▸ **AIM OF THE TASK**:
Print the entries below again exactly as they stand, but skip any picture.

▸ **PROVIDED DATA**:

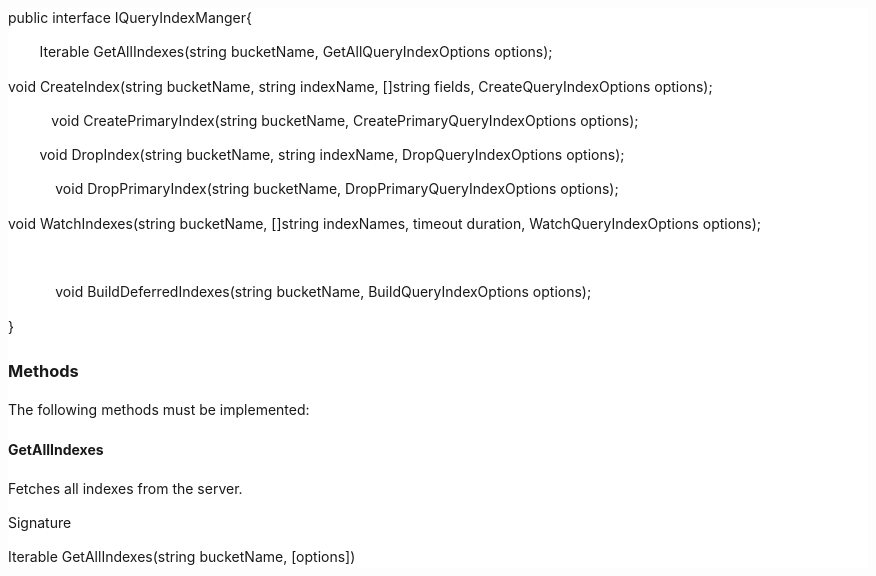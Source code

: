 







public interface IQueryIndexManger{



        Iterable GetAllIndexes(string bucketName, GetAllQueryIndexOptions options);



void CreateIndex(string bucketName, string indexName, []string fields, CreateQueryIndexOptions options);



           void CreatePrimaryIndex(string bucketName, CreatePrimaryQueryIndexOptions options);



        void DropIndex(string bucketName, string indexName, DropQueryIndexOptions options);



            void DropPrimaryIndex(string bucketName, DropPrimaryQueryIndexOptions options);



void WatchIndexes(string bucketName, []string indexNames, timeout duration, WatchQueryIndexOptions options);

   

            void BuildDeferredIndexes(string bucketName, BuildQueryIndexOptions options);

}











### Methods

The following methods must be implemented:



#### GetAllIndexes

Fetches all indexes from the server.

Signature











Iterable GetAllIndexes(string bucketName, [options])

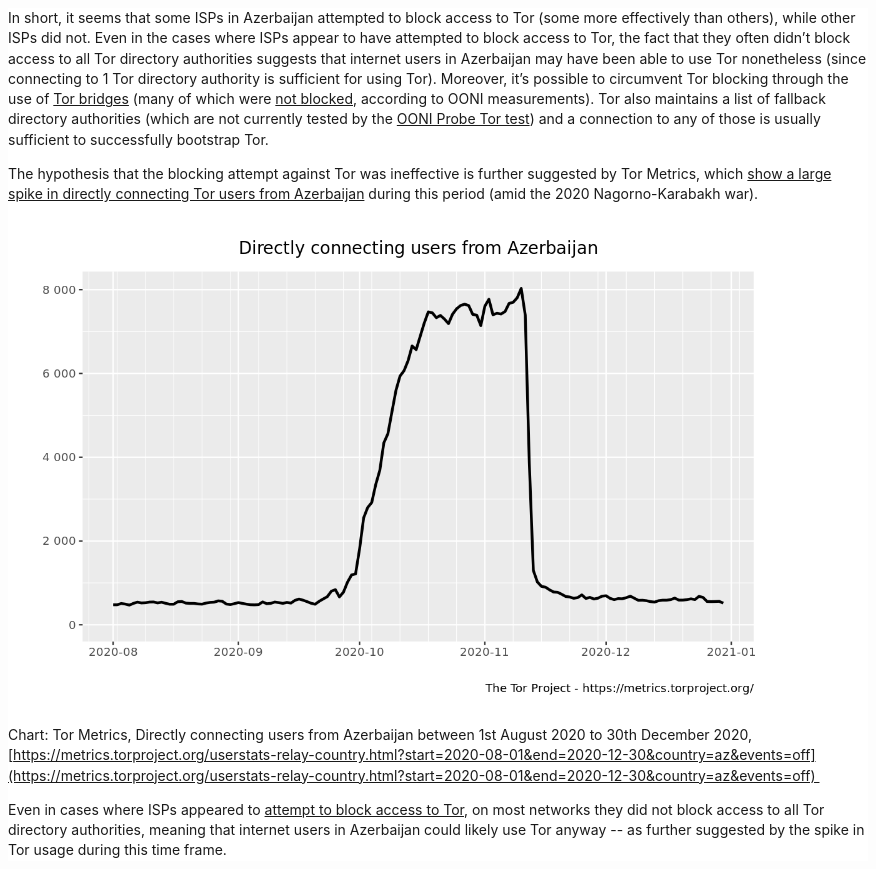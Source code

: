 In short, it seems that some ISPs in Azerbaijan attempted to block access to Tor (some more effectively than others), while other ISPs did not. Even in the cases where ISPs appear to have attempted to block access to Tor, the fact that they often didn’t block access to all Tor directory authorities suggests that internet users in Azerbaijan may have been able to use Tor nonetheless (since connecting to 1 Tor directory authority is sufficient for using Tor). Moreover, it’s possible to circumvent Tor blocking through the use of [Tor bridges](https://bridges.torproject.org/) (many of which were [not blocked](https://explorer.ooni.org/measurement/20201014T142140Z_AS28787_C6HQmTGrA24EbrxJSHhmaEQ47D4QJZqAlTPWR5FNTJbRp97eXL), according to OONI measurements). Tor also maintains a list of fallback directory authorities (which are not currently tested by the [OONI Probe Tor test](https://ooni.org/nettest/tor/)) and a connection to any of those is usually sufficient to successfully bootstrap Tor.

The hypothesis that the blocking attempt against Tor was ineffective is further suggested by Tor Metrics, which [show a large spike in directly connecting Tor users from Azerbaijan](https://metrics.torproject.org/userstats-relay-country.html?start=2020-08-01&end=2020-12-30&country=az&events=off) during this period (amid the 2020 Nagorno-Karabakh war).

![](images/image20.png)

Chart: Tor Metrics, Directly connecting users from Azerbaijan between 1st August 2020 to 30th December 2020, [https://metrics.torproject.org/userstats-relay-country.html?start=2020-08-01&end=2020-12-30&country=az&events=off](https://metrics.torproject.org/userstats-relay-country.html?start=2020-08-01&end=2020-12-30&country=az&events=off) 

Even in cases where ISPs appeared to [attempt to block access to Tor](https://explorer.ooni.org/measurement/20201014T142140Z_AS28787_C6HQmTGrA24EbrxJSHhmaEQ47D4QJZqAlTPWR5FNTJbRp97eXL), on most networks they did not block access to all Tor directory authorities, meaning that internet users in Azerbaijan could likely use Tor anyway -- as further suggested by the spike in Tor usage during this time frame.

▸ **RESPONSE TO THIS TASK**:
Source code

: 







public interface IQueryIndexManger{



        Iterable GetAllIndexes(string bucketName, GetAllQueryIndexOptions options);



void CreateIndex(string bucketName, string indexName, []string fields, CreateQueryIndexOptions options);



           void CreatePrimaryIndex(string bucketName, CreatePrimaryQueryIndexOptions options);



        void DropIndex(string bucketName, string indexName, DropQueryIndexOptions options);



            void DropPrimaryIndex(string bucketName, DropPrimaryQueryIndexOptions options);



void WatchIndexes(string bucketName, []string indexNames, timeout duration, WatchQueryIndexOptions options);

   

            void BuildDeferredIndexes(string bucketName, BuildQueryIndexOptions options);

}











### Methods

The following methods must be implemented:



#### GetAllIndexes

Fetches all indexes from the server.

Signature











Iterable GetAllIndexes(string bucketName, [options])

Source code

: In short, it seems that some ISPs in Azerbaijan attempted to block access to Tor (some more effectively than others), while other ISPs did not. Even in the cases where ISPs appear to have attempted to block access to Tor, the fact that they often didn’t block access to all Tor directory authorities suggests that internet users in Azerbaijan may have been able to use Tor nonetheless (since connecting to 1 Tor directory authority is sufficient for using Tor). Moreover, it’s possible to circumvent Tor blocking through the use of [Tor bridges](https://bridges.torproject.org/) (many of which were [not blocked](https://explorer.ooni.org/measurement/20201014T142140Z_AS28787_C6HQmTGrA24EbrxJSHhmaEQ47D4QJZqAlTPWR5FNTJbRp97eXL), according to OONI measurements). Tor also maintains a list of fallback directory authorities (which are not currently tested by the [OONI Probe Tor test](https://ooni.org/nettest/tor/)) and a connection to any of those is usually sufficient to successfully bootstrap Tor.

The hypothesis that the blocking attempt against Tor was ineffective is further suggested by Tor Metrics, which [show a large spike in directly connecting Tor users from Azerbaijan](https://metrics.torproject.org/userstats-relay-country.html?start=2020-08-01&end=2020-12-30&country=az&events=off) during this period (amid the 2020 Nagorno-Karabakh war).

![](images/image20.png)

Chart: Tor Metrics, Directly connecting users from Azerbaijan between 1st August 2020 to 30th December 2020, [https://metrics.torproject.org/userstats-relay-country.html?start=2020-08-01&end=2020-12-30&country=az&events=off](https://metrics.torproject.org/userstats-relay-country.html?start=2020-08-01&end=2020-12-30&country=az&events=off) 

Even in cases where ISPs appeared to [attempt to block access to Tor](https://explorer.ooni.org/measurement/20201014T142140Z_AS28787_C6HQmTGrA24EbrxJSHhmaEQ47D4QJZqAlTPWR5FNTJbRp97eXL), on most networks they did not block access to all Tor directory authorities, meaning that internet users in Azerbaijan could likely use Tor anyway -- as further suggested by the spike in Tor usage during this time frame.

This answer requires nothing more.